Tum Mark Hoong

Perfect for summer...



Prep time

10 minutes

Cook time

30 minutes

This tangy Laotian salad makes a great side dish on a summer’s day.


20g  coriander, finely chopped
120g green beans, ends removed
300g green papaya or mooli, grated
70g carrot, grated
80g plum tomatoes, halved
50g cabbage, sliced
garlic cloves, crushed 
1 chilli, diced 
10 anchovies 
50g peanuts
1 lime
4 tsps tamarind sauce
4 tbsps fish sauce
1 tbsp soy sauce


  1. Crush together 30g of the peanuts and anchovies.
  2. Next, add the chilli and garlic, and continue to crush.
  3. Add the tamarind, fish sauce, and juice of half the lime.
  4. Mix together until a loose paste forms, then place this in a large mixing bowl.
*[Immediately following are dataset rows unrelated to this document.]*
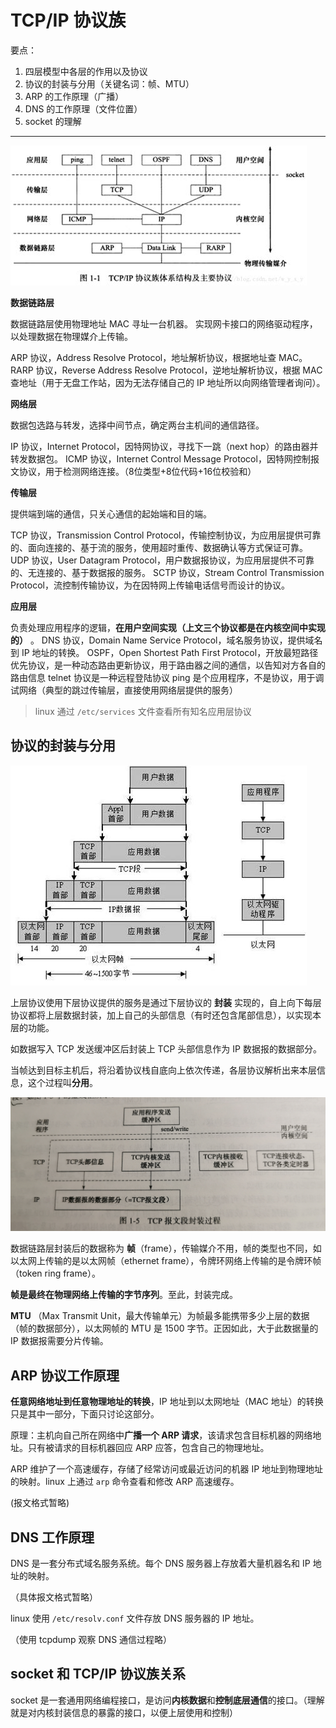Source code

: # TCP/IP 协议族

要点：
1. 四层模型中各层的作用以及协议
2. 协议的封装与分用（关键名词：帧、MTU）
3. ARP 的工作原理（广播）
4. DNS 的工作原理（文件位置）
5. socket 的理解

---

![TCP/IP协议族](./assets/tcp_ip_protocols.png)

**数据链路层**

数据链路层使用物理地址 MAC 寻址一台机器。
实现网卡接口的网络驱动程序，以处理数据在物理媒介上传输。

ARP 协议，Address Resolve Protocol，地址解析协议，根据地址查 MAC。
RARP 协议，Reverse Address Resolve Protocol，逆地址解析协议，根据 MAC 查地址（用于无盘工作站，因为无法存储自己的 IP 地址所以向网络管理者询问）。

**网络层**

数据包选路与转发，选择中间节点，确定两台主机间的通信路径。

IP 协议，Internet Protocol，因特网协议，寻找下一跳（next hop）的路由器并转发数据包。
ICMP 协议，Internet Control Message Protocol，因特网控制报文协议，用于检测网络连接。（8位类型+8位代码+16位校验和）

**传输层**

提供端到端的通信，只关心通信的起始端和目的端。

TCP 协议，Transmission Control Protocol，传输控制协议，为应用层提供可靠的、面向连接的、基于流的服务，使用超时重传、数据确认等方式保证可靠。
UDP 协议，User Datagram Protocol，用户数据报协议，为应用层提供不可靠的、无连接的、基于数据报的服务。
SCTP 协议，Stream Control Transmission Protocol，流控制传输协议，为在因特网上传输电话信号而设计的协议。

**应用层**

负责处理应用程序的逻辑，**在用户空间实现（上文三个协议都是在内核空间中实现的）**
。
DNS 协议，Domain Name Service Protocol，域名服务协议，提供域名到 IP 地址的转换。
OSPF，Open Shortest Path First Protocol，开放最短路径优先协议，是一种动态路由更新协议，用于路由器之间的通信，以告知对方各自的路由信息
telnet 协议是一种远程登陆协议
ping 是个应用程序，不是协议，用于调试网络（典型的跳过传输层，直接使用网络层提供的服务）

> linux 通过 `/etc/services` 文件查看所有知名应用层协议

## 协议的封装与分用

![协议的封装](./assets/protocols_encapsulation.png)

上层协议使用下层协议提供的服务是通过下层协议的 **封装** 实现的，自上向下每层协议都将上层数据封装，加上自己的头部信息（有时还包含尾部信息），以实现本层的功能。

如数据写入 TCP 发送缓冲区后封装上 TCP 头部信息作为 IP 数据报的数据部分。

当帧达到目标主机后，将沿着协议栈自底向上依次传递，各层协议解析出来本层信息，这个过程叫**分用**。

![TCP 报文段的封装](./assets/tcp_encapsulation.jpg)

数据链路层封装后的数据称为 **帧**（frame），传输媒介不用，帧的类型也不同，如以太网上传输的是以太网帧（ethernet frame），令牌环网络上传输的是令牌环帧（token ring frame）。

**帧是最终在物理网络上传输的字节序列**。至此，封装完成。

**MTU** （Max Transmit Unit，最大传输单元）为帧最多能携带多少上层的数据（帧的数据部分），以太网帧的 MTU 是 1500 字节。正因如此，大于此数据量的 IP 数据报需要分片传输。


## ARP 协议工作原理

**任意网络地址到任意物理地址的转换**，IP 地址到以太网地址（MAC 地址）的转换只是其中一部分，下面只讨论这部分。

原理：主机向自己所在网络中**广播一个 ARP 请求**，该请求包含目标机器的网络地址。只有被请求的目标机器回应 ARP 应答，包含自己的物理地址。

ARP 维护了一个高速缓存，存储了经常访问或最近访问的机器 IP 地址到物理地址的映射。linux 上通过 `arp` 命令查看和修改 ARP 高速缓存。

(报文格式暂略)

## DNS 工作原理

DNS 是一套分布式域名服务系统。每个 DNS 服务器上存放着大量机器名和 IP 地址的映射。

（具体报文格式暂略）

linux 使用 `/etc/resolv.conf` 文件存放 DNS 服务器的 IP 地址。


（使用 tcpdump 观察 DNS 通信过程略）

## socket 和 TCP/IP 协议族关系

socket 是一套通用网络编程接口，是访问**内核数据**和**控制底层通信**的接口。（理解就是对内核封装信息的暴露的接口，以便上层使用和控制）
Add the green beans and tomatoes and crush them down in a pestle and mortar or in a bowl with a spoon.
  5. Now, add the green papaya/mooli, carrot, coriander, cabbage and remaining peanuts.
  6. Mix together and serve.

Chef’s tips

In Lao green papaya is traditional however, this can easily be replaced by a number of vegetables such as mooli, carrot or courgette.